RECORDS>
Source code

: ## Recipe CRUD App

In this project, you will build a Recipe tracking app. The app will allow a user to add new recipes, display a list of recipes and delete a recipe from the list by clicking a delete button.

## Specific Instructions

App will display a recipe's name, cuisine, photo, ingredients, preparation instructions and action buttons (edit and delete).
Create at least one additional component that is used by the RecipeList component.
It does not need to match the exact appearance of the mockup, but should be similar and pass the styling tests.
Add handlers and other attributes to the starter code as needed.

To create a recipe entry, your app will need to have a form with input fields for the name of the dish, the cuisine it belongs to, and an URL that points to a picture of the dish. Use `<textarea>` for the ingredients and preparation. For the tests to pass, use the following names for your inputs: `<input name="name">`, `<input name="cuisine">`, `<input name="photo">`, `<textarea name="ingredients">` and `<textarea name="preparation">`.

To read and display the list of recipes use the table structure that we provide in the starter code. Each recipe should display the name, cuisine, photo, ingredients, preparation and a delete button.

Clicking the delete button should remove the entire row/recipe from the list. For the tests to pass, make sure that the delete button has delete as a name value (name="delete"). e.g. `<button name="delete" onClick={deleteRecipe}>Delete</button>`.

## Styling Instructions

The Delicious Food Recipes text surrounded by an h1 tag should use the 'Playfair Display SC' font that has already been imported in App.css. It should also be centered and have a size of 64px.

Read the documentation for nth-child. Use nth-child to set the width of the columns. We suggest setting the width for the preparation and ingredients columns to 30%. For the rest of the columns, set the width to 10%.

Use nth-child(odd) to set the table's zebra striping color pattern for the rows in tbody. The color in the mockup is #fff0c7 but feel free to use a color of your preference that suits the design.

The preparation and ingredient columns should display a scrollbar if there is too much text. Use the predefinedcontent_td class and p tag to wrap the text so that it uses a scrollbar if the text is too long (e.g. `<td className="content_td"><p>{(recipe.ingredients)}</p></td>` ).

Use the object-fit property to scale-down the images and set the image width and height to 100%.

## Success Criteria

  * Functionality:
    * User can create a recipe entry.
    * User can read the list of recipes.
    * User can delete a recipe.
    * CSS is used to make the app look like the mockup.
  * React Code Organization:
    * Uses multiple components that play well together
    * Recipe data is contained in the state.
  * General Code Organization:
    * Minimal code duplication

WORK REQUIRED> Full transcription, please: every entry, exactly as written.

SOLUTION FOR THIS TASK>
Source code

: ## Recipe CRUD App

In this project, you will build a Recipe tracking app. The app will allow a user to add new recipes, display a list of recipes and delete a recipe from the list by clicking a delete button.

## Specific Instructions

App will display a recipe's name, cuisine, photo, ingredients, preparation instructions and action buttons (edit and delete).
Create at least one additional component that is used by the RecipeList component.
It does not need to match the exact appearance of the mockup, but should be similar and pass the styling tests.
Add handlers and other attributes to the starter code as needed.

To create a recipe entry, your app will need to have a form with input fields for the name of the dish, the cuisine it belongs to, and an URL that points to a picture of the dish. Use `<textarea>` for the ingredients and preparation. For the tests to pass, use the following names for your inputs: `<input name="name">`, `<input name="cuisine">`, `<input name="photo">`, `<textarea name="ingredients">` and `<textarea name="preparation">`.

To read and display the list of recipes use the table structure that we provide in the starter code. Each recipe should display the name, cuisine, photo, ingredients, preparation and a delete button.

Clicking the delete button should remove the entire row/recipe from the list. For the tests to pass, make sure that the delete button has delete as a name value (name="delete"). e.g. `<button name="delete" onClick={deleteRecipe}>Delete</button>`.

## Styling Instructions

The Delicious Food Recipes text surrounded by an h1 tag should use the 'Playfair Display SC' font that has already been imported in App.css. It should also be centered and have a size of 64px.

Read the documentation for nth-child. Use nth-child to set the width of the columns. We suggest setting the width for the preparation and ingredients columns to 30%. For the rest of the columns, set the width to 10%.

Use nth-child(odd) to set the table's zebra striping color pattern for the rows in tbody. The color in the mockup is #fff0c7 but feel free to use a color of your preference that suits the design.

The preparation and ingredient columns should display a scrollbar if there is too much text. Use the predefinedcontent_td class and p tag to wrap the text so that it uses a scrollbar if the text is too long (e.g. `<td className="content_td"><p>{(recipe.ingredients)}</p></td>` ).

Use the object-fit property to scale-down the images and set the image width and height to 100%.

## Success Criteria

  * Functionality:
    * User can create a recipe entry.
    * User can read the list of recipes.
    * User can delete a recipe.
    * CSS is used to make the app look like the mockup.
  * React Code Organization:
    * Uses multiple components that play well together
    * Recipe data is contained in the state.
  * General Code Organization:
    * Minimal code duplication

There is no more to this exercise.